*Exercise data*
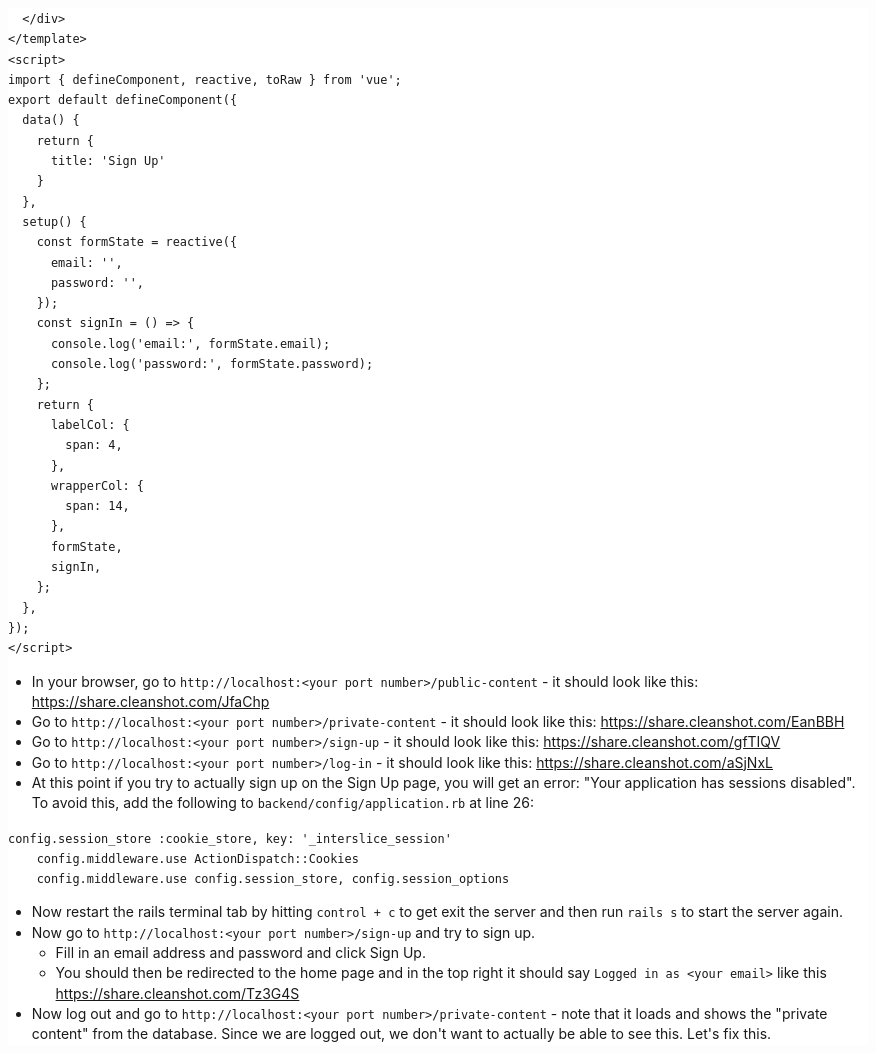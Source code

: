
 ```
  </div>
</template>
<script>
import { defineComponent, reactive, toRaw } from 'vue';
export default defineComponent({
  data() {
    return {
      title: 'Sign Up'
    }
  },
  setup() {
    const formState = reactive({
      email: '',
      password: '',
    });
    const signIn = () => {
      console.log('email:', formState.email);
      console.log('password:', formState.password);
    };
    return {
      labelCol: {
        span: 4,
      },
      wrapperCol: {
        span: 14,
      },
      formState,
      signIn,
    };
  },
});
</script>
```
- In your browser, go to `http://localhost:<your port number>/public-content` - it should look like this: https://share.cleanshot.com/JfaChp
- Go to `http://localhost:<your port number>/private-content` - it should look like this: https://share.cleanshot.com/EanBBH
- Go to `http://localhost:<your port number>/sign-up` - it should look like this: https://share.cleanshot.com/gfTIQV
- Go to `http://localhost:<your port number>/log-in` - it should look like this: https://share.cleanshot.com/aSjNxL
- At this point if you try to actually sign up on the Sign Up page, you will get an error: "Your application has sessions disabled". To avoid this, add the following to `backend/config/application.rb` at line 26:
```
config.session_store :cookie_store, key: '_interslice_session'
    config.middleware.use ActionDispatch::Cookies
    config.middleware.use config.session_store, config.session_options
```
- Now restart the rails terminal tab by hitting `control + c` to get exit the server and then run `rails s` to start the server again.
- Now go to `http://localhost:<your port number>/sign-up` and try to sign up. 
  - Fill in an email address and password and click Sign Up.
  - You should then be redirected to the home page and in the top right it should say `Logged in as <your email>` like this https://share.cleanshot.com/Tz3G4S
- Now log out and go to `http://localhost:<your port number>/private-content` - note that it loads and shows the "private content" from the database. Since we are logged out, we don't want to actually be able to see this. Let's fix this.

*Work to be completed*
As you output the material, omit the pictures but alter nothing else.

*Response*
Source code

:
 ```
  </div>
</template>
<script>
import { defineComponent, reactive, toRaw } from 'vue';
export default defineComponent({
  data() {
    return {
      title: 'Sign Up'
    }
  },
  setup() {
    const formState = reactive({
      email: '',
      password: '',
    });
    const signIn = () => {
      console.log('email:', formState.email);
      console.log('password:', formState.password);
    };
    return {
      labelCol: {
        span: 4,
      },
      wrapperCol: {
        span: 14,
      },
      formState,
      signIn,
    };
  },
});
</script>
```
- In your browser, go to `http://localhost:<your port number>/public-content` - it should look like this: https://share.cleanshot.com/JfaChp
- Go to `http://localhost:<your port number>/private-content` - it should look like this: https://share.cleanshot.com/EanBBH
- Go to `http://localhost:<your port number>/sign-up` - it should look like this: https://share.cleanshot.com/gfTIQV
- Go to `http://localhost:<your port number>/log-in` - it should look like this: https://share.cleanshot.com/aSjNxL
- At this point if you try to actually sign up on the Sign Up page, you will get an error: "Your application has sessions disabled". To avoid this, add the following to `backend/config/application.rb` at line 26:
```
config.session_store :cookie_store, key: '_interslice_session'
    config.middleware.use ActionDispatch::Cookies
    config.middleware.use config.session_store, config.session_options
```
- Now restart the rails terminal tab by hitting `control + c` to get exit the server and then run `rails s` to start the server again.
- Now go to `http://localhost:<your port number>/sign-up` and try to sign up. 
  - Fill in an email address and password and click Sign Up.
  - You should then be redirected to the home page and in the top right it should say `Logged in as <your email>` like this https://share.cleanshot.com/Tz3G4S
- Now log out and go to `http://localhost:<your port number>/private-content` - note that it loads and shows the "private content" from the database. Since we are logged out, we don't want to actually be able to see this. Let's fix this.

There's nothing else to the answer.